Incredibly, Sony kicked off its conference with The Last Guardian, a game that hasn’t seen the light of day in six years. The last time we got a glimpse of this game about a boy and his giant pet dog-bird, it was at E3 2009 when the game was announced. Each year since, fans of developer Team Ico’s games have waited with baited breath for news about the title. Each year, we’ve been disappointed. Until 2015.

Since the PlayStation 4 didn’t yet exist in 2009, the game was originally being developed for PS3, and those roots still show. The graphics look virtually unchanged, despite the passage of time and the shift to PS4. Still, if you’ve played the stunningly atmospheric games Ico and Shadow of the Colossus, you know it’s not graphical fidelity that makes Team Ico’s games special. I just hope the long development time doesn’t indicate deep-rooted problems the game makers have yet to solve.

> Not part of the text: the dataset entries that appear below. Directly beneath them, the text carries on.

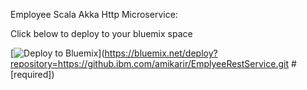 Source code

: Employee Scala Akka Http Microservice:

Click below to deploy to your bluemix space

[![Deploy to Bluemix](https://bluemix.net/deploy/button.png)](https://bluemix.net/deploy?repository=https://github.ibm.com/amikarir/EmplyeeRestService.git # [required])


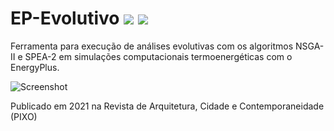 # EP-Evolutivo [![](https://img.shields.io/badge/docs-pdf-FF7300.svg)](https://periodicos.ufpel.edu.br/ojs2/index.php/pixo/article/view/20118) [![](https://img.shields.io/badge/docs-html-FF7300.svg)](https://wp.ufpel.edu.br/geseee/)

Ferramenta para execução de análises evolutivas com os algoritmos NSGA-II e SPEA-2 em simulações computacionais termoenergéticas com o EnergyPlus.

![Screenshot](https://i.imgur.com/2MsQPS0.png)


Publicado em 2021 na Revista de Arquitetura, Cidade e Contemporaneidade (PIXO)
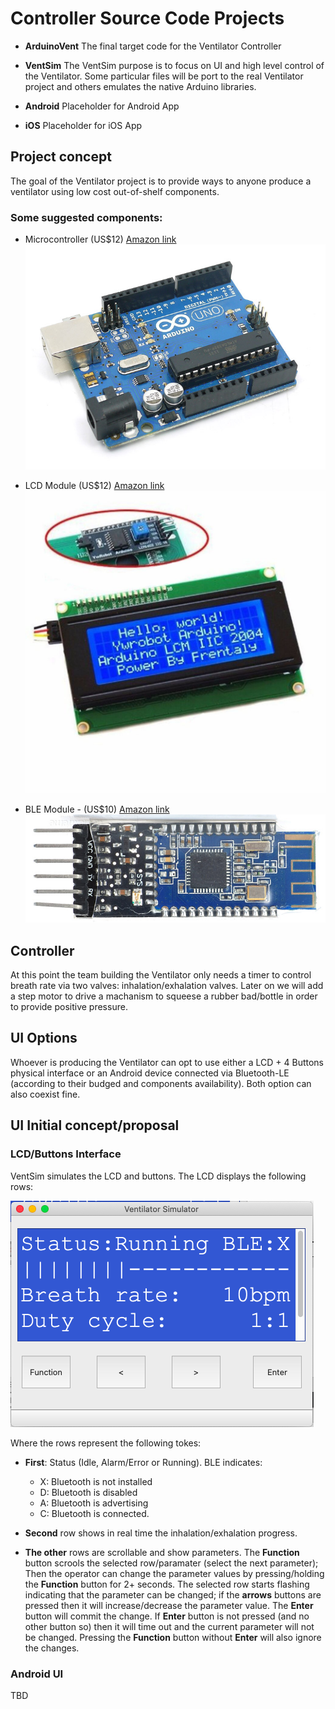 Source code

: # Controller Source Code Projects

* **ArduinoVent** The final target code for the Ventilator Controller

* **VentSim** The VentSim purpose is to focus on UI and high level control of the Ventilator. Some particular files will be port to the real Ventilator project and others emulates the native Arduino libraries.

* **Android** Placeholder for Android App

* **iOS** Placeholder for iOS App

## Project concept
The goal of the Ventilator project is to provide ways to anyone produce a ventilator using low cost out-of-shelf components.

### Some suggested components:

* Microcontroller (US$12)
[Amazon link](https://www.amazon.com/Emakefun-Development-Interface-Wireless-ATmega328P/dp/B07RDH8D4T/ref=sxin_0_ac_d_pm?ac_md=1-0-VW5kZXIgJDIw-ac_d_pm&cv_ct_cx=arduino+uno&keywords=arduino+uno&pd_rd_i=B07RDH8D4T&pd_rd_r=054f0126-5538-4fb4-93cc-5a2cf8431b4f&pd_rd_w=xVhNs&pd_rd_wg=rsURv&pf_rd_p=0e223c60-bcf8-4663-98f3-da892fbd4372&pf_rd_r=43RDPGY99Y567EFNAMYY&psc=1&qid=1584833975)
![Arduino](Docs/arduino_uno.jpg)

* LCD Module (US$12)
[Amazon link](https://www.amazon.com/ZealMax-Module-Interfaz-Arduino-MEGA2560/dp/B08181VP31/ref=sr_1_fkmr2_1?keywords=arduino+lcd+4+rows&qid=1584834089&sr=8-1-fkmr2)
![LCD](Docs/lcd.jpg)

* BLE Module - (US$10)
[Amazon link](https://www.amazon.com/DSD-TECH-Bluetooth-iBeacon-Arduino/dp/B06WGZB2N4/ref=redir_mobile_desktop?ie=UTF8&aaxitk=SHdRdFy9Ybn2qMCGps1Sww&hsa_cr_id=8435439580201&ref_=sb_s_sparkle)
![BLE](Docs/HM10-front.jpg)


## Controller
At this point the team building the Ventilator only needs a timer to control breath rate via two valves: inhalation/exhalation valves. Later on we will add a step motor to drive a machanism to squeese a rubber bad/bottle in order to provide positive pressure.

## UI Options
Whoever is producing the Ventilator can opt to use either a LCD + 4 Buttons physical interface or an Android device connected via Bluetooth-LE (according to their budged and components availability). Both option can also coexist fine.

## UI Initial concept/proposal

### LCD/Buttons Interface
VentSim simulates the LCD and buttons. The LCD displays the following rows:

![UI](Docs/Ventilator_UI_sample.png)

Where the rows represent the following tokes:

 * **First**: Status (Idle, Alarm/Error or Running). BLE indicates:
   * X: Bluetooth is not installed
   * D: Bluetooth is disabled
   * A: Bluetooth is advertising
   * C: Bluetooth is connected.

 * **Second** row shows in real time the inhalation/exhalation progress.

 * **The other** rows are scrollable and show parameters. The **Function** button scrools the selected row/paramater (select the next parameter); Then the operator can change the parameter values by pressing/holding the **Function** button for 2+ seconds. The selected row starts flashing indicating that the parameter can be changed; if the **arrows** buttons are pressed then it will increase/decrease the parameter value. The **Enter** button will commit the change. If **Enter** button is not pressed (and no other button so) then it will time out and the current parameter will not be changed. Pressing the **Function** button without **Enter** will also ignore the changes.

### Android UI
TBD

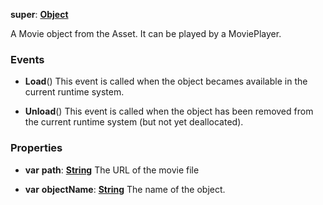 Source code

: **super**: **[Object](Object.md)**

A Movie object from the Asset. It can be played by a MoviePlayer.

### Events

* **Load**()
This event is called when the object becames available in the current runtime system.

* **Unload**()
This event is called when the object has been removed from the current runtime system (but not yet deallocated).



### Properties

* **var** **path**: **[String](../gravity/string.md)**
The URL of the movie file

* **var** **objectName**: **[String](../gravity/string.md)**
The name of the object.





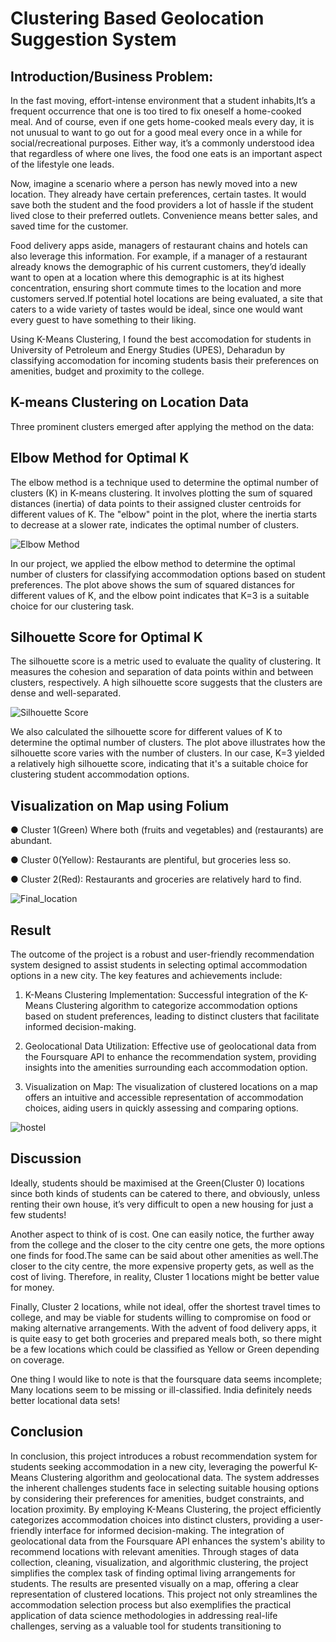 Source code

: # Clustering Based Geolocation Suggestion System

## Introduction/Business Problem:

In the fast moving, effort-intense environment that a student inhabits,It’s a frequent occurrence
that one is too tired to fix oneself a home-cooked meal. And of course, even if one gets
home-cooked meals every day, it is not unusual to want to go out for a good meal every once in
a while for social/recreational purposes. Either way, it’s a commonly understood idea that
regardless of where one lives, the food one eats is an important aspect of the lifestyle one
leads.

Now, imagine a scenario where a person has newly moved into a new location. They already
have certain preferences, certain tastes. It would save both the student and the food providers a
lot of hassle if the student lived close to their preferred outlets. Convenience means better
sales, and saved time for the customer.

Food delivery apps aside, managers of restaurant chains and hotels can also leverage this
information. For example, if a manager of a restaurant already knows the demographic of his
current customers, they’d ideally want to open at a location where this demographic is at its
highest concentration, ensuring short commute times to the location and more customers
served.If potential hotel locations are being evaluated, a site that caters to a wide variety of
tastes would be ideal, since one would want every guest to have something to their liking.


Using K-Means Clustering, I found the best accomodation for students in University of Petroleum and Energy Studies (UPES), Deharadun by classifying accomodation for incoming students basis their preferences on amenities, budget and proximity to the college.

## K-means Clustering on Location Data

Three prominent clusters emerged after applying the method on the data:

## Elbow Method for Optimal K

The elbow method is a technique used to determine the optimal number of clusters (K) in K-means clustering. It involves plotting the sum of squared distances (inertia) of data points to their assigned cluster centroids for different values of K. The "elbow" point in the plot, where the inertia starts to decrease at a slower rate, indicates the optimal number of clusters.

![Elbow Method](https://github.com/Ash-0701/Clustering-Based-Geolocation-Suggestion-System/assets/127925686/3ea59a9f-2b1b-46a6-9a25-6228d88d3cd7)

In our project, we applied the elbow method to determine the optimal number of clusters for classifying accommodation options based on student preferences. The plot above shows the sum of squared distances for different values of K, and the elbow point indicates that K=3 is a suitable choice for our clustering task.

## Silhouette Score for Optimal K

The silhouette score is a metric used to evaluate the quality of clustering. It measures the cohesion and separation of data points within and between clusters, respectively. A high silhouette score suggests that the clusters are dense and well-separated.

![Silhouette Score](https://github.com/Ash-0701/Clustering-Based-Geolocation-Suggestion-System/assets/127925686/47ac3744-4dda-4e8e-b871-85dd663588f2)

We also calculated the silhouette score for different values of K to determine the optimal number of clusters. The plot above illustrates how the silhouette score varies with the number of clusters. In our case, K=3 yielded a relatively high silhouette score, indicating that it's a suitable choice for clustering student accommodation options.

## Visualization on Map using Folium


● Cluster 1(Green) Where both (fruits and vegetables) and (restaurants) are abundant.

● Cluster 0(Yellow): Restaurants are plentiful, but groceries less so.

● Cluster 2(Red): Restaurants and groceries are relatively hard to find.

![Final_location](https://github.com/Ash-0701/Clustering-Based-Geolocation-Suggestion-System/assets/127925686/700054f4-2014-4d24-b646-b446e9b69f31)


## Result

The outcome of the project is a robust and user-friendly recommendation system designed to
assist students in selecting optimal accommodation options in a new city. The key features and
achievements include:

1. K-Means Clustering Implementation: Successful integration of the K-Means Clustering
algorithm to categorize accommodation options based on student preferences, leading to
distinct clusters that facilitate informed decision-making.

2. Geolocational Data Utilization: Effective use of geolocational data from the Foursquare API
to enhance the recommendation system, providing insights into the amenities surrounding
each accommodation option.

3. Visualization on Map: The visualization of clustered locations on a map offers an intuitive
and accessible representation of accommodation choices, aiding users in quickly assessing
and comparing options.


![hostel](https://github.com/AshutoshYadav2001/Clustering-Based-Geolocation-Suggestion-System/assets/127925686/7d6b37dc-d267-4998-a7a1-19a3a690e895)


## Discussion

Ideally, students should be maximised at the Green(Cluster 0) locations since both kinds of
students can be catered to there, and obviously, unless renting their own house, it’s very difficult
to open a new housing for just a few students!

Another aspect to think of is cost. One can easily notice, the further away from the college and
the closer to the city centre one gets, the more options one finds for food.The same can be said
about other amenities as well.The closer to the city centre, the more expensive property gets, as
well as the cost of living. Therefore, in reality, Cluster 1 locations might be better value for
money.

Finally, Cluster 2 locations, while not ideal, offer the shortest travel times to college, and may be
viable for students willing to compromise on food or making alternative arrangements. With the
advent of food delivery apps, it is quite easy to get both groceries and prepared meals both, so
there might be a few locations which could be classified as Yellow or Green depending on
coverage.

One thing I would like to note is that the foursquare data seems incomplete; Many locations
seem to be missing or ill-classified. India definitely needs better locational data sets!

## Conclusion

In conclusion, this project introduces a robust recommendation system for students seeking
accommodation in a new city, leveraging the powerful K-Means Clustering algorithm and
geolocational data. The system addresses the inherent challenges students face in selecting
suitable housing options by considering their preferences for amenities, budget constraints, and
location proximity. By employing K-Means Clustering, the project efficiently categorizes
accommodation choices into distinct clusters, providing a user-friendly interface for informed
decision-making. The integration of geolocational data from the Foursquare API enhances the
system's ability to recommend locations with relevant amenities. Through stages of data
collection, cleaning, visualization, and algorithmic clustering, the project simplifies the complex
task of finding optimal living arrangements for students. The results are presented visually on a
map, offering a clear representation of clustered locations. This project not only streamlines the
accommodation selection process but also exemplifies the practical application of data science
methodologies in addressing real-life challenges, serving as a valuable tool for students
transitioning to
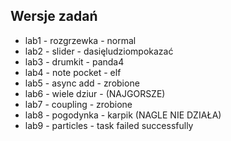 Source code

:## Wersje zadań

- lab1 - rozgrzewka - normal
- lab2 - slider - dasięludziompokazać
- lab3 - drumkit - panda4
- lab4 - note pocket - elf
- lab5 - async add - zrobione
- lab6 - wiele dziur - (NAJGORSZE)
- lab7 - coupling - zrobione
- lab8 - pogodynka - karpik (NAGLE NIE DZIAŁA)
- lab9 - particles - task failed successfully
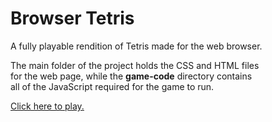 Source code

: # Browser Tetris
A fully playable rendition of Tetris made for the web browser.<br>

The main folder of the project holds the CSS and HTML files <br>
for the web page, while the **game-code** directory contains <br>
all of the JavaScript required for the game to run. <br>

[Click here to play.](https://skylerdyoung.github.io/Browser-Tetris/)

Sony promises this game will come out sometime next year. Let’s keep our fingers crossed.

2. Shenmue 3

Shenmue was ahead of its time. Launching on Dreamcast in 2000, it was one of the first big open-world games ever made. It was dedicated to the task of recreating the real world, with its day and night cycle, weather effects, and non-playable characters who went about their daily lives. Seriously, you could follow anyone around and watch how they spent their days.

It also cost a ton of money to make, and was released only on the Dreamcast, a console that sold so poorly it made SEGA decide to get out of the gaming hardware business altogether.

Shenmue 2 launched on the original Xbox to rave reviews, but it failed to sell in high enough numbers to justify a sequel. However, the people who played the series love it and have been begging for a new installment for years. Sony announced at its E3 press conference that a third game was indeed in the works, but it would need to be partially funded through Kickstarter. The Shenmue 3 Kickstarter page went live immediately, and it quickly reached its $2 million goal.

1. Final Fantasy VII Remake

All of those announcements were big, but the biggest, most earth-shattering one of the show came right smack in the middle of Sony’s conference. It was a cinematic trailer for a remake of Final Fantasy VII, a game fans have been craving for years.

Final Fantasy VII is important in a lot of ways, but it’s primarily known for bringing Japanese role-playing games into the mainstream. When it launched in 1997 on the original PlayStation, it looked better than almost any other game on the market. It had incredible cinematic cut scenes, an epic story that spanned three discs, and a game world that dwarfed nearly any other that came before it. It tells a story of a small rebellion against an evil empire, and it’s fraught with twists, betrayals, and heartbreak.

Sure, you can play the game with its original graphics right now on the PS3 or PS Vita. But the graphics, like virtually all games from the early polygon era, look very dated by today’s standards. Fans want to experience the game again as they remember it, not as it really was. That’s the promise of a remade version of Final Fantasy VII.